Я, конечно, вспомнила, как когда-то давно была в похожей ситуации — как соблазнила кронинского начальника охраны, подтолкнула к тому, чтобы он меня изнасиловал, и потом наговорила ему восхищенных слов по поводу того, какой он в постели, и сделала вид, что стала покорной, что он подчинил меня своим, признаться, не слишком умелым, хотя большим и крепким членом. Но при этом мне не удалось отвлечь его настолько, чтобы завладеть его пистолетом, — хотела дать ему по голове и убежать, только и всего, — но зато он расслабился, и сам сказал, чтобы приготовила поесть, и спокойно смотрел, как я режу ножом сначала сыр, а потом и бастурму, и ему и в голову не пришло, что через каких-то пять минут я проткну его этим ножом насквозь. Но, с другой стороны, это и мне в голову не приходило, я это сделала потому, что раздался звонок в дверь и я поняла, что это Кореец и что этот пидор может его убить сейчас — и потому и нанесла удар. А так ни он, ни я такой возможности не предвидели.
Но это не квартира, а мотель — просто комната. Ножа здесь нет, пистолеты на полу не валяются, так что сравнение с той ситуацией было неправильным. Да к тому же и бежать мне было некуда — даже если предположить, что все получится, что мне удастся вылезти в окно, то что дальше? Домой — и начать все сначала? Как, с чьей помощью, каким образом? Неуютно стало от этих вопросов, на которые не было ответа, — и я сказала себе, что главное это выбраться отсюда, а там уже можно будет поискать ответ на все другие вопросы…

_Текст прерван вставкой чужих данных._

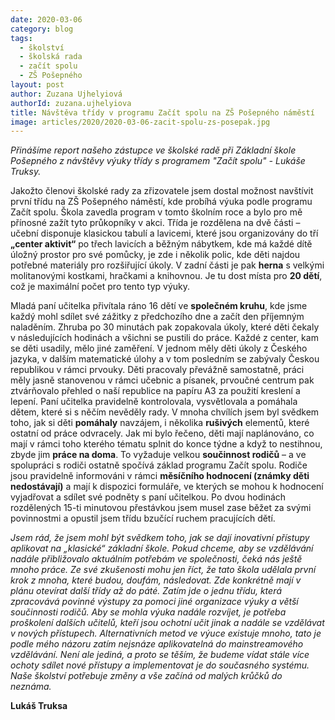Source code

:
 ```yaml
---
date: 2020-03-06
category: blog
tags: 
  - školství
  - školská rada
  - začít spolu
  - ZŠ Pošepného
layout: post
author: Zuzana Ujhelyiová
authorId: zuzana.ujhelyiova
title: Návštěva třídy v programu Začít spolu na ZŠ Pošepného náměstí
image: articles/2020/2020-03-06-zacit-spolu-zs-posepak.jpg
---
```

*Přinášíme report našeho zástupce ve školské radě při Základní škole Pošepného z návštěvy výuky třídy s programem "Začít spolu" - Lukáše Truksy.*

Jakožto členovi školské rady za zřizovatele jsem dostal možnost navštívit první třídu na ZŠ Pošepného náměstí, kde probíhá výuka podle programu Začít spolu. Škola zavedla program v tomto školním roce a bylo pro mě přínosné zažít tyto průkopníky v akci. Třída je rozdělena na dvě části – učební disponuje klasickou tabulí a lavicemi, které jsou organizovány do tří **„center aktivit“** po třech lavicích a běžným nábytkem, kde má každé dítě úložný prostor pro své pomůcky, je zde i několik polic, kde děti najdou potřebné materiály pro rozšiřující úkoly. V zadní části je pak **herna** s velkými molitanovými kostkami, hračkami a knihovnou. Je tu dost místa pro **20 dětí**, což je maximální počet pro tento typ výuky.

Mladá paní učitelka přivítala ráno 16 dětí ve **společném kruhu**, kde jsme každý mohl sdílet své zážitky z předchozího dne a začít den příjemným naladěním. Zhruba po 30 minutách pak zopakovala úkoly, které děti čekaly v následujících hodinách a všichni se pustili do práce. Každé z center, kam se děti usadily, mělo jiné zaměření. V jednom měly děti úkoly z Českého jazyka, v dalším matematické úlohy a v tom posledním se zabývaly Českou republikou v rámci prvouky. Děti pracovaly převážně samostatně, práci měly jasně stanovenou v rámci učebnic a písanek, prvoučné centrum pak ztvárňovalo přehled o naší republice na papíru A3 za použití kreslení a lepení. Paní učitelka pravidelně kontrolovala, vysvětlovala a pomáhala dětem, které si s něčím nevěděly rady. V mnoha chvílích jsem byl svědkem toho, jak si děti **pomáhaly** navzájem, i několika **rušivých** elementů, které ostatní od práce odvracely. Jak mi bylo řečeno, děti mají naplánováno, co mají v rámci toho kterého tématu splnit do konce týdne a když to nestihnou, zbyde jim **práce na doma**. To vyžaduje velkou **součinnost rodičů** – a ve spolupráci s rodiči ostatně spočívá základ programu Začít spolu. Rodiče jsou pravidelně informováni v rámci **měsíčního hodnocení (známky děti nedostávají)** a mají k dispozici formuláře, ve kterých se mohou k hodnocení vyjadřovat a sdílet své podněty s paní učitelkou. Po dvou hodinách rozdělených 15-ti minutovou přestávkou jsem musel zase běžet za svými povinnostmi a opustil jsem třídu bzučící ruchem pracujících dětí.

*Jsem rád, že jsem mohl být svědkem toho, jak se dají inovativní přístupy aplikovat na „klasické“ základní škole. Pokud chceme, aby se vzdělávání nadále přibližovalo aktuálním potřebám ve společnosti, čeká nás ještě mnoho práce. Ze své zkušenosti mohu jen říct, že tato škola udělala první krok z mnoha, které budou, doufám, následovat. Zde konkrétně mají v plánu otevírat další třídy až do páté. Zatím jde o jednu třídu, která zpracovává povinné výstupy za pomoci jiné organizace výuky a větší součinnosti rodičů. Aby se mohla výuka nadále rozvíjet, je potřeba proškolení dalších učitelů, kteří jsou ochotní učit jinak a nadále se vzdělávat v nových přístupech. Alternativních metod ve výuce existuje mnoho, tato je podle mého názoru zatím nejsnáze aplikovatelná do mainstreamového vzdělávání. Není ale jediná, a proto se těším, že budeme vídat stále více ochoty sdílet nové přístupy a implementovat je do současného systému. Naše školství potřebuje změny a vše začíná od malých krůčků do neznáma.*

**Lukáš Truksa**
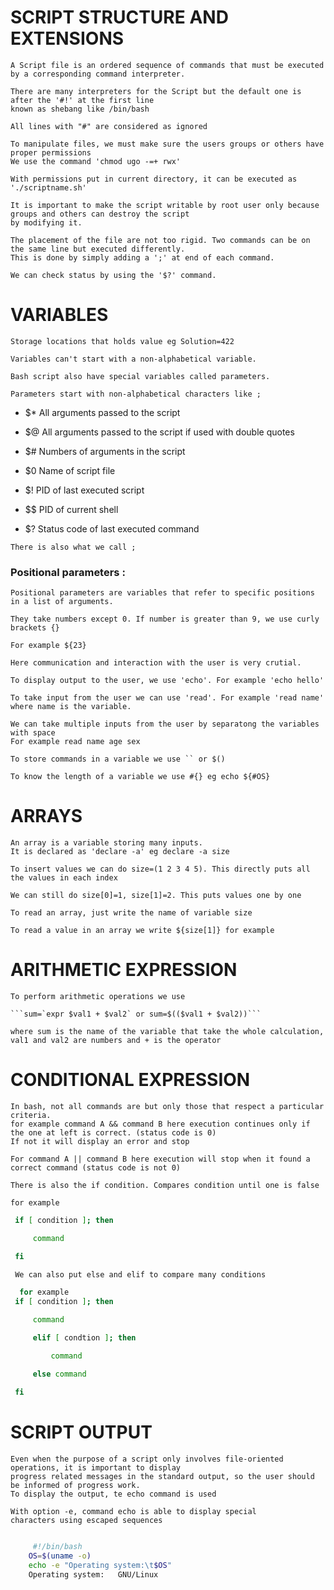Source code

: # SCRIPT STRUCTURE AND EXTENSIONS

    A Script file is an ordered sequence of commands that must be executed by a corresponding command interpreter.

    There are many interpreters for the Script but the default one is after the '#!' at the first line
    known as shebang like /bin/bash

    All lines with "#" are considered as ignored 

    To manipulate files, we must make sure the users groups or others have proper permissions
    We use the command 'chmod ugo -=+ rwx'

    With permissions put in current directory, it can be executed as './scriptname.sh'

    It is important to make the script writable by root user only because groups and others can destroy the script 
    by modifying it.

    The placement of the file are not too rigid. Two commands can be on the same line but executed differently. 
    This is done by simply adding a ';' at end of each command.

    We can check status by using the '$?' command.


# VARIABLES

    Storage locations that holds value eg Solution=422

    Variables can't start with a non-alphabetical variable.

    Bash script also have special variables called parameters.

    Parameters start with non-alphabetical characters like ;

   * $* All arguments passed to the script

   * $@ All arguments passed to the script if used with double quotes 

   * $# Numbers of arguments in the script 

  *  $0 Name of script file

  *  $!  PID of last executed script

   * $$ PID of current shell

  *  $? Status code of last executed command

    There is also what we call ;

  ### Positional parameters  : 
    Positional parameters are variables that refer to specific positions in a list of arguments.

    They take numbers except 0. If number is greater than 9, we use curly brackets {}

    For example ${23}

    Here communication and interaction with the user is very crutial. 

    To display output to the user, we use 'echo'. For example 'echo hello'

    To take input from the user we can use 'read'. For example 'read name' where name is the variable.

    We can take multiple inputs from the user by separatong the variables with space
    For example read name age sex

    To store commands in a variable we use `` or $()

    To know the length of a variable we use #{} eg echo ${#OS}


# ARRAYS

    An array is a variable storing many inputs.
    It is declared as 'declare -a' eg declare -a size
    
    To insert values we can do size=(1 2 3 4 5). This directly puts all the values in each index

    We can still do size[0]=1, size[1]=2. This puts values one by one

    To read an array, just write the name of variable size

    To read a value in an array we write ${size[1]} for example


# ARITHMETIC EXPRESSION

    To perform arithmetic operations we use 

    ```sum=`expr $val1 + $val2` or sum=$(($val1 + $val2))```

    where sum is the name of the variable that take the whole calculation, val1 and val2 are numbers and + is the operator


# CONDITIONAL EXPRESSION

    In bash, not all commands are but only those that respect a particular criteria.
    for example command A && command B here execution continues only if the one at left is correct. (status code is 0)
    If not it will display an error and stop 

    For command A || command B here execution will stop when it found a correct command (status code is not 0)

    There is also the if condition. Compares condition until one is false 

    for example 
   ```sh
    if [ condition ]; then 

        command

    fi

    We can also put else and elif to compare many conditions 

     for example 
    if [ condition ]; then 

        command

        elif [ condtion ]; then 

            command

        else command

    fi
```

# SCRIPT OUTPUT

    Even when the purpose of a script only involves file-oriented operations, it is important to display
    progress related messages in the standard output, so the user should be informed of progress work.
    To display the output, te echo command is used

    With option -e, command echo is able to display special
    characters using escaped sequences
```sh
     
     #!/bin/bash
    OS=$(uname -o)
    echo -e "Operating system:\t$OS"
    Operating system:	GNU/Linux

```
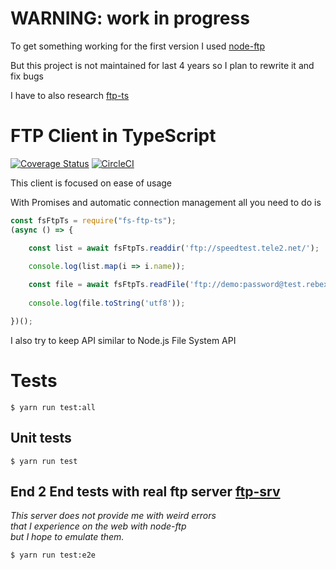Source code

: # WARNING: work in progress

To get something working for the first version I used [node-ftp](https://github.com/mscdex/node-ftp) 

But this project is not maintained for last 4 years so I plan to rewrite it and fix bugs

I have to also research [ftp-ts](https://github.com/lumphe/ftp-ts)

# FTP Client in TypeScript 
[![Coverage Status](https://coveralls.io/repos/github/KonradKuznicki/ftp-ts/badge.svg?branch=master)](https://coveralls.io/github/KonradKuznicki/ftp-ts?branch=master) [![CircleCI](https://circleci.com/gh/KonradKuznicki/ftp-ts.svg?style=svg)](https://circleci.com/gh/KonradKuznicki/ftp-ts)

This client is focused on ease of usage 
 
With Promises and automatic connection management all you need to do is

```JavaScript
const fsFtpTs = require("fs-ftp-ts");
(async () => {

    const list = await fsFtpTs.readdir('ftp://speedtest.tele2.net/');
    
    console.log(list.map(i => i.name));

    const file = await fsFtpTs.readFile('ftp://demo:password@test.rebex.net/readme.txt');
    
    console.log(file.toString('utf8'));

})();
```

I also try to keep API similar to Node.js File System API

# Tests 
`$ yarn run test:all`

## Unit tests
`$ yarn run test`

## End 2 End tests with real ftp server [ftp-srv](https://github.com/trs/ftp-srv) 
_This server does not provide me with weird errors 
<br> that I experience on the web with node-ftp
<br> but I hope to emulate them._
 
`$ yarn run test:e2e`
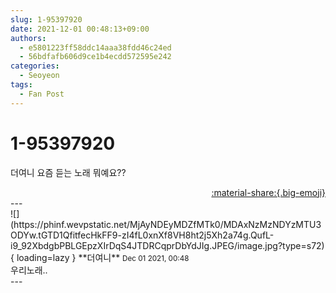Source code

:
 ```yaml
---
slug: 1-95397920
date: 2021-12-01 00:48:13+09:00
authors:
  - e5801223ff58ddc14aaa38fdd46c24ed
  - 56bdfafb606d9ce1b4ecdd572595e242
categories:
  - Seoyeon
tags:
  - Fan Post
---
```


# 1-95397920

<div class="post-container" markdown="1">
<div class="content-container md-sidebar__scrollwrap" markdown="1">

더여니 요즘 듣는 노래 뭐예요??

</div>
</div>

<div style="text-align: right;" markdown="1">
<a href="https://weverse.io/fromis9/fanpost/1-95397920" style="text-align: right;">:material-share:{.big-emoji}</a>
</div>
---

<div class="comments-container md-sidebar__scrollwrap" markdown="1">
<div class="comment" markdown="1">
<div class='id-container' markdown="1">
![](https://phinf.wevpstatic.net/MjAyNDEyMDZfMTk0/MDAxNzMzNDYzMTU3ODYw.tGTD1QfitfecHkFF9-zI4fL0xnXf8VH8ht2j5Xh2a74g.QufL-i9_92XbdgbPBLGEpzXIrDqS4JTDRCqprDbYdJIg.JPEG/image.jpg?type=s72){ loading=lazy }
**<span class="artist">더여니</span>** <small>Dec 01 2021, 00:48</small><br>
</div>
<div class='comment-body' markdown="1">
우리노래..
</div>
</div>
</div>
---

Охранник мой развязал мне руки, когда я проснулась и попыталась встать — то есть просто разрезал скотч, достав из кармана ножик и туда же потом его убрав — проводил меня до туалета, а потом до душа, где я сама сорвала пленку, закрывавшую рот. Когда я вышла, на столе у стены поднос стоял с завтраком — пакетик сока, пара тостов, крошечная коробочка с джемом, карликовая порция масла — и он отошел и смотрел, как я ела.
А я впервые со времени попадания сюда ощутила зверский голод — и то что было, упало в меня в мгновение ока. И спросила грустно в соответствии с продуманной линией поведения:
— И это все? Может, дадите мне еще?
И он задумался вдруг, и покосился на дверь, и потом пристально так и долго посмотрел на меня, на что-то решаясь, и рванув в ответ молнию джинсов, сказал: “Ну держи” — и вытащил член, маленький совсем, и не отводил глаз от моего лица, ожидая чего-то. И я с показной готовностью открыла рот, и с чувством, и неторопливо делала ему минет, помогая себе руками, и чувствовала, что ему нравится, хотя он в итоге сам начал входить, не умея ждать и получать большее удовольствие.